My graduate student Tomas Rube challenged the dynamical assumptions and did the first numerical calculations over the winter of 2008-2009. We found a related 1980s paper by Lawrence Hall, who had taught me quantum field theory and was the advisor to my advisor. Hall had proposed a similar 3-to-2 idea but without the steam release valve. Tomas eventually started working on a no-go theorem. In June 2009, he transitioned to another project. I kept the idea in the mental filing cabinet.

For three years I showed the mechanism to senior colleagues. Savas Dimopoulos didn’t love the aesthetics. Nima Arkani-Hamed was enthusiastic but didn’t see a way out. Most people were skeptical or thought I was pulling a fast one with non-standard derivations. I stopped talking about it.

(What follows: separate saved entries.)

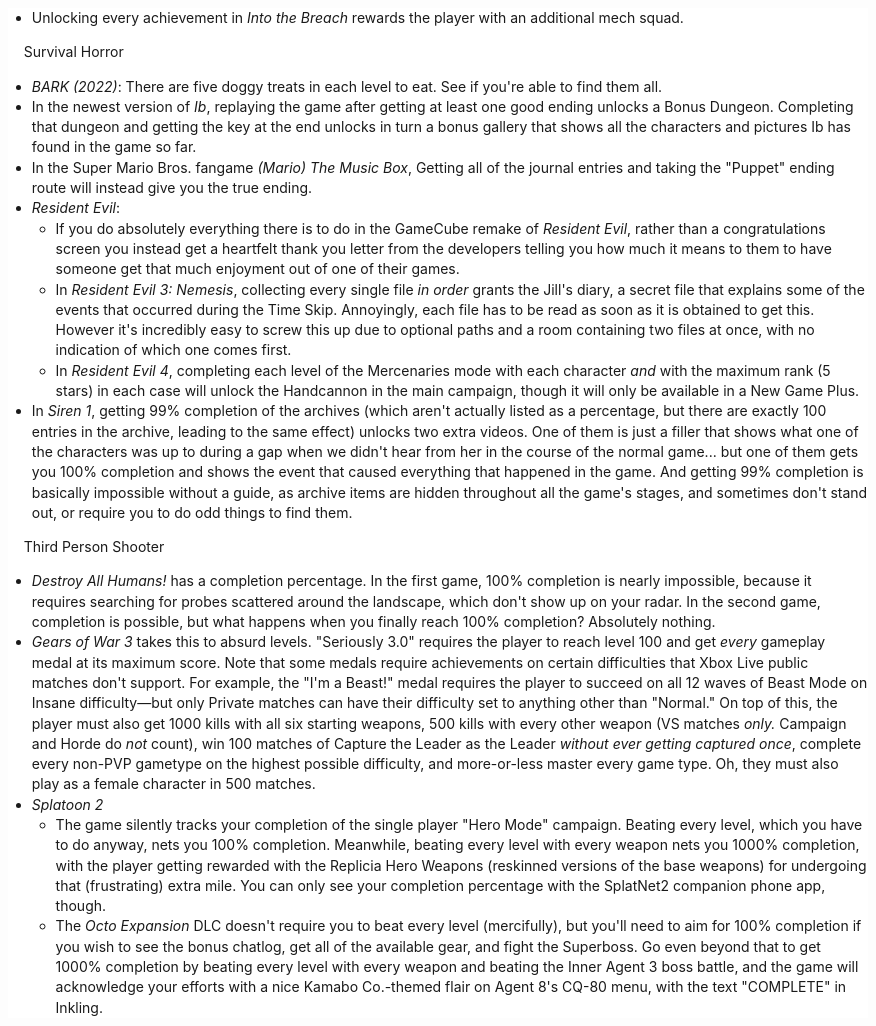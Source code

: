 -   Unlocking every achievement in _Into the Breach_ rewards the player with an additional mech squad.

    Survival Horror 

-   _BARK (2022)_: There are five doggy treats in each level to eat. See if you're able to find them all.
-   In the newest version of _Ib_, replaying the game after getting at least one good ending unlocks a Bonus Dungeon. Completing that dungeon and getting the key at the end unlocks in turn a bonus gallery that shows all the characters and pictures Ib has found in the game so far.
-   In the Super Mario Bros. fangame _(Mario) The Music Box_, Getting all of the journal entries and taking the "Puppet" ending route will instead give you the true ending.
-   _Resident Evil_:
    -   If you do absolutely everything there is to do in the GameCube remake of _Resident Evil_, rather than a congratulations screen you instead get a heartfelt thank you letter from the developers telling you how much it means to them to have someone get that much enjoyment out of one of their games.
    -   In _Resident Evil 3: Nemesis_, collecting every single file _in order_ grants the Jill's diary, a secret file that explains some of the events that occurred during the Time Skip. Annoyingly, each file has to be read as soon as it is obtained to get this. However it's incredibly easy to screw this up due to optional paths and a room containing two files at once, with no indication of which one comes first.
    -   In _Resident Evil 4_, completing each level of the Mercenaries mode with each character _and_ with the maximum rank (5 stars) in each case will unlock the Handcannon in the main campaign, though it will only be available in a New Game Plus.
-   In _Siren 1_, getting 99% completion of the archives (which aren't actually listed as a percentage, but there are exactly 100 entries in the archive, leading to the same effect) unlocks two extra videos. One of them is just a filler that shows what one of the characters was up to during a gap when we didn't hear from her in the course of the normal game... but one of them gets you 100% completion and shows the event that caused everything that happened in the game. And getting 99% completion is basically impossible without a guide, as archive items are hidden throughout all the game's stages, and sometimes don't stand out, or require you to do odd things to find them.

    Third Person Shooter 

-   _Destroy All Humans!_ has a completion percentage. In the first game, 100% completion is nearly impossible, because it requires searching for probes scattered around the landscape, which don't show up on your radar. In the second game, completion is possible, but what happens when you finally reach 100% completion? Absolutely nothing.
-   _Gears of War 3_ takes this to absurd levels. "Seriously 3.0" requires the player to reach level 100 and get _every_ gameplay medal at its maximum score. Note that some medals require achievements on certain difficulties that Xbox Live public matches don't support. For example, the "I'm a Beast!" medal requires the player to succeed on all 12 waves of Beast Mode on Insane difficulty—but only Private matches can have their difficulty set to anything other than "Normal." On top of this, the player must also get 1000 kills with all six starting weapons, 500 kills with every other weapon (VS matches _only._ Campaign and Horde do _not_ count), win 100 matches of Capture the Leader as the Leader _without ever getting captured once_, complete every non-PVP gametype on the highest possible difficulty, and more-or-less master every game type. Oh, they must also play as a female character in 500 matches.
-   _Splatoon 2_
    -   The game silently tracks your completion of the single player "Hero Mode" campaign. Beating every level, which you have to do anyway, nets you 100% completion. Meanwhile, beating every level with every weapon nets you 1000% completion, with the player getting rewarded with the Replicia Hero Weapons (reskinned versions of the base weapons) for undergoing that (frustrating) extra mile. You can only see your completion percentage with the SplatNet2 companion phone app, though.
    -   The _Octo Expansion_ DLC doesn't require you to beat every level (mercifully), but you'll need to aim for 100% completion if you wish to see the bonus chatlog, get all of the available gear, and fight the Superboss. Go even beyond that to get 1000% completion by beating every level with every weapon and beating the Inner Agent 3 boss battle, and the game will acknowledge your efforts with a nice Kamabo Co.-themed flair on Agent 8's CQ-80 menu, with the text "COMPLETE" in Inkling.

In spring 2013, I visited Tomer Volansky at Tel Aviv University, where Eric Kuflik and Yonit Hochberg were postdocs. After a day of talking trash about various trends, Tomer said something like “what the fuck makes us think we’re so great, we’re just sitting around with no new ideas.” So I pulled the SIMP derivation out of the filing cabinet. Instead of glossing over the steam release valve problem, Tomer said: “I think we can solve this, this doesn’t seem so hard.” We filled blackboards for several days and left with messy notes that we thought contained a solution, though we couldn’t cleanly rederive it. The key was Tomer’s interest in light dark matter scattering off electrons.

Back at Stanford, I found the simple reason it worked. The ratio between the rates of (DM SM → DM SM) and (DM DM → SM SM) differs by a factor of nDM/nSM. I had always tried coupling dark matter to baryons, where this ratio is roughly 1. But if dark matter couples to electrons, photons, or neutrinos, the ratio is suppressed by the baryon-to-photon ratio η ~ 10-10. The steam release valve works because the thermalization process is 10 billion times faster than the annihilation process. Five years of delay for that one realization.

Eric and Yonit did the majority of the hard work on the paper. Eric validated our back-of-the-envelope calculations with real numerics. Yonit explored experimental limits and did much of the writing. My daughter was born in July 2013 and we were actively drafting around that. We published in February 2014. By the end of the year it had 13 citations — not bad, but nothing extraordinary.